The CustomFunction will run our Greengrass deployment code in custom.py:

import boto3
import json
import os
from urllib2 import build_opener, HTTPHandler, Request

client = boto3.client('greengrass')

def deploy_greengrass_group(group_name):
    group = [ group for group in client.list_groups()['Groups'] if group['Name'] == group_name ][0]
    client.create_deployment(
        DeploymentType='NewDeployment',
        GroupId=group['Id'],
        GroupVersionId=group['LatestVersion']
    )

def function_handler(event, context):
    if event['RequestType'] == 'Create' or event['RequestType'] == 'Update':
        deploy_greengrass_group(os.environ['GROUP_NAME'])
        sendResponse(event, context, "SUCCESS", { "Message": "Resource update successful!" })
    else:
        sendResponse(event, context, "FAILED", { "Message": "Unexpected event received from CloudFormation" })

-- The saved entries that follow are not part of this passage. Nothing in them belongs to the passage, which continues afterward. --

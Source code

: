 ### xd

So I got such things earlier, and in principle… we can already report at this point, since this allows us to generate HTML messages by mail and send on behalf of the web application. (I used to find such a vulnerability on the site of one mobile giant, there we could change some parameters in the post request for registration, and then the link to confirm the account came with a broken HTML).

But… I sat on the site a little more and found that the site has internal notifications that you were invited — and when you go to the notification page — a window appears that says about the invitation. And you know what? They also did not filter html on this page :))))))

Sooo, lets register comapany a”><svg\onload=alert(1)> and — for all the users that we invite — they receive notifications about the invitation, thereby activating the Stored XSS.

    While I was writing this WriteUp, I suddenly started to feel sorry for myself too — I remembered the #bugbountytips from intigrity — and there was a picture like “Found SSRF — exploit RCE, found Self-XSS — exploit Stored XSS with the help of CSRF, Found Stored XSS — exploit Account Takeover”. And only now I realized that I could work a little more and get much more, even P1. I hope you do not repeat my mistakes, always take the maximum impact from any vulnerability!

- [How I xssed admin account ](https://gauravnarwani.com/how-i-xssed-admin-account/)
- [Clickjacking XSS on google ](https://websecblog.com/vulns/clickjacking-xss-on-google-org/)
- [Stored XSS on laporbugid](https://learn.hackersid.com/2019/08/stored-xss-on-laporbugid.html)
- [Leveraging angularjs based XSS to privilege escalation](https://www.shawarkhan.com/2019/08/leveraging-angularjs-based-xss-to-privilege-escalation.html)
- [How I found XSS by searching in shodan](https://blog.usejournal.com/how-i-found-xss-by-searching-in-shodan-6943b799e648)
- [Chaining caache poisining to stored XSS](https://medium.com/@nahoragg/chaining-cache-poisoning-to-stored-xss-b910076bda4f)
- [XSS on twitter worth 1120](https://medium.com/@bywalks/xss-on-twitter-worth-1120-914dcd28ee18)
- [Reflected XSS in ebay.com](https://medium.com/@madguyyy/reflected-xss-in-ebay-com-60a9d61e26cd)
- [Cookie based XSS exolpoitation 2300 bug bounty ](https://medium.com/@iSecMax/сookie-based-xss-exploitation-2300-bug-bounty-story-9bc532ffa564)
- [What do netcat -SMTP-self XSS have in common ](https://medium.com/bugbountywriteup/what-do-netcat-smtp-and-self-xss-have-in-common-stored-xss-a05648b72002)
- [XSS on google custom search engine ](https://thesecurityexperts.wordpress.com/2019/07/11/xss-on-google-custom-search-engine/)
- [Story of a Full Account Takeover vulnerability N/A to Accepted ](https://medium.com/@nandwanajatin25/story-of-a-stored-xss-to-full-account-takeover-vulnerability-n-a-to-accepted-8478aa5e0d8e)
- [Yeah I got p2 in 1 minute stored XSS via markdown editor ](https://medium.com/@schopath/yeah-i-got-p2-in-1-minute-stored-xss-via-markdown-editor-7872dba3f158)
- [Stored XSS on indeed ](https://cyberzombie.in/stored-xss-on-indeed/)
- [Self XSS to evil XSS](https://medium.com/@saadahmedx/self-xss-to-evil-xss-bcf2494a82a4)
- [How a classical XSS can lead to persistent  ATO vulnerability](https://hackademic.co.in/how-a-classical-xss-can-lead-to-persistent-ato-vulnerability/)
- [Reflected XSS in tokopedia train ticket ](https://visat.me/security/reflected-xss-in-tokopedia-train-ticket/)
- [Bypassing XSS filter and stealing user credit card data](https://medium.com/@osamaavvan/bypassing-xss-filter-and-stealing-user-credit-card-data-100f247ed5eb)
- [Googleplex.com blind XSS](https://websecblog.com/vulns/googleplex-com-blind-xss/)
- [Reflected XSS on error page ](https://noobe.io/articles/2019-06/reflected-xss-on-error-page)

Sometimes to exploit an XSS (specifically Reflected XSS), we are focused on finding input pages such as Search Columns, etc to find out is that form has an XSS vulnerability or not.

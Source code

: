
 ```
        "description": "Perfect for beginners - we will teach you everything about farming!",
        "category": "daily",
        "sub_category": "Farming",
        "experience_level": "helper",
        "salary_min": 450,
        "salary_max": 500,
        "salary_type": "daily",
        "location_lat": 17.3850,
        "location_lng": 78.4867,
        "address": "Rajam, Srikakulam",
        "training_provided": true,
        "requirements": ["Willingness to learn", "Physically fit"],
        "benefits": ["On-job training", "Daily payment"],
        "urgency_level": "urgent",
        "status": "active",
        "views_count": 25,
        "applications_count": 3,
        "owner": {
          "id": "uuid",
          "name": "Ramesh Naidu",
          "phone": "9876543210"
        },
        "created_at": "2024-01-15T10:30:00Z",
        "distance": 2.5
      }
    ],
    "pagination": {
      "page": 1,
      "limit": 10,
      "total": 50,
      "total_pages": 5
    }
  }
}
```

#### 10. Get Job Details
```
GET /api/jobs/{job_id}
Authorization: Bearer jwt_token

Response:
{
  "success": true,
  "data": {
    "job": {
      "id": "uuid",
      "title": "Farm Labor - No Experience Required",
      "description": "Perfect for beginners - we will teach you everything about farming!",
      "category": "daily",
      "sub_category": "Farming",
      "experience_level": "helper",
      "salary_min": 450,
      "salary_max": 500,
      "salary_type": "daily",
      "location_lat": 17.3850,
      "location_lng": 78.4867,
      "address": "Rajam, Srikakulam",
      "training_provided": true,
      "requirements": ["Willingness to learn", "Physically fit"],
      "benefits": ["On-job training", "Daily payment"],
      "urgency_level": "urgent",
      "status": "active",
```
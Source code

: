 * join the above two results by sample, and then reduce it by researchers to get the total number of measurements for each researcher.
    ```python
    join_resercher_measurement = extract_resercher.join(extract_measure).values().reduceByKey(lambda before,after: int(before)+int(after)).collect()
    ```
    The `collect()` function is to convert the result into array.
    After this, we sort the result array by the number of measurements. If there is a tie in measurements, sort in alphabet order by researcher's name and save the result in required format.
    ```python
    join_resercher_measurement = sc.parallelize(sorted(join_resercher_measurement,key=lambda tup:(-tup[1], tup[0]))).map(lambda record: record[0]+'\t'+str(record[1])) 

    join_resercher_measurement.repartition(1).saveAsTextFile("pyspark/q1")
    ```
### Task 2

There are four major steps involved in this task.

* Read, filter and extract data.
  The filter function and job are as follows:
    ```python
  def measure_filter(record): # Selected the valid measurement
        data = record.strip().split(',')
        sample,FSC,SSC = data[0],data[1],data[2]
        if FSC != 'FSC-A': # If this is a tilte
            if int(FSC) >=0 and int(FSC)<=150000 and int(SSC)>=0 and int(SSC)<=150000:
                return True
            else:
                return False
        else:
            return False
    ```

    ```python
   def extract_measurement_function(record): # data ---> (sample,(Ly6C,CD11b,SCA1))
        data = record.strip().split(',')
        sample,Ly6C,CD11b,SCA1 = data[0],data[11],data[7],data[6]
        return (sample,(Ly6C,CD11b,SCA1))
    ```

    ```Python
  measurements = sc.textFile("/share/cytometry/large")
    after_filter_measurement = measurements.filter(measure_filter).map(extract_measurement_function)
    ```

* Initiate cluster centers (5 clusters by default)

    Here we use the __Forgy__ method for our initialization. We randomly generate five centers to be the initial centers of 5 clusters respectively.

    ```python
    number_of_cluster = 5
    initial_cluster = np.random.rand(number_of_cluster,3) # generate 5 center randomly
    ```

def sendResponse(event, context, responseStatus, responseData):
    responseBody = json.dumps({
        "Status": responseStatus,
        "Reason": "See the details in CloudWatch Log Stream: " + context.log_stream_name,
        "PhysicalResourceId": context.log_stream_name,
        "StackId": event['StackId'],
        "RequestId": event['RequestId'],
        "LogicalResourceId": event['LogicalResourceId'],
        "Data": responseData
    })
    opener = build_opener(HTTPHandler)
    request = Request(event['ResponseURL'], data=responseBody)
    request.add_header('Content-Type', '')
    request.add_header('Content-Length', len(responseBody))
    request.get_method = lambda: 'PUT'
    response = opener.open(request)

Most of the code above is boilerplate that takes care of sending the custom resource response back to CloudFormation. The function of interest is deploy_greengrass_group, which retrieves the group identifiers based on its name and then creates a new deployment using the Greengrass SDK for Python. (Note that urllib2 is used to avoid the extra step of packaging the requests module with our Lambda code.)

All that's left now is to deploy the SAM template, replacing [YOUR_BUCKET] with an S3 bucket in your environment (SAM CLI installation instructions):

sam package --template-file device.template --s3-bucket [YOUR_BUCKET] --output-template-file packaged.yaml
sam deploy --template-file ./packaged.yaml --stack-name gg-device --capabilities CAPABILITY_IAM

Now you can deploy the SAM template as many times as you change your code, and the code should automagically be pushed out to all the Lambda functions in your Greengrass group! When it comes to deployments, it looks like the grass really is greener on the SAM side of the fence.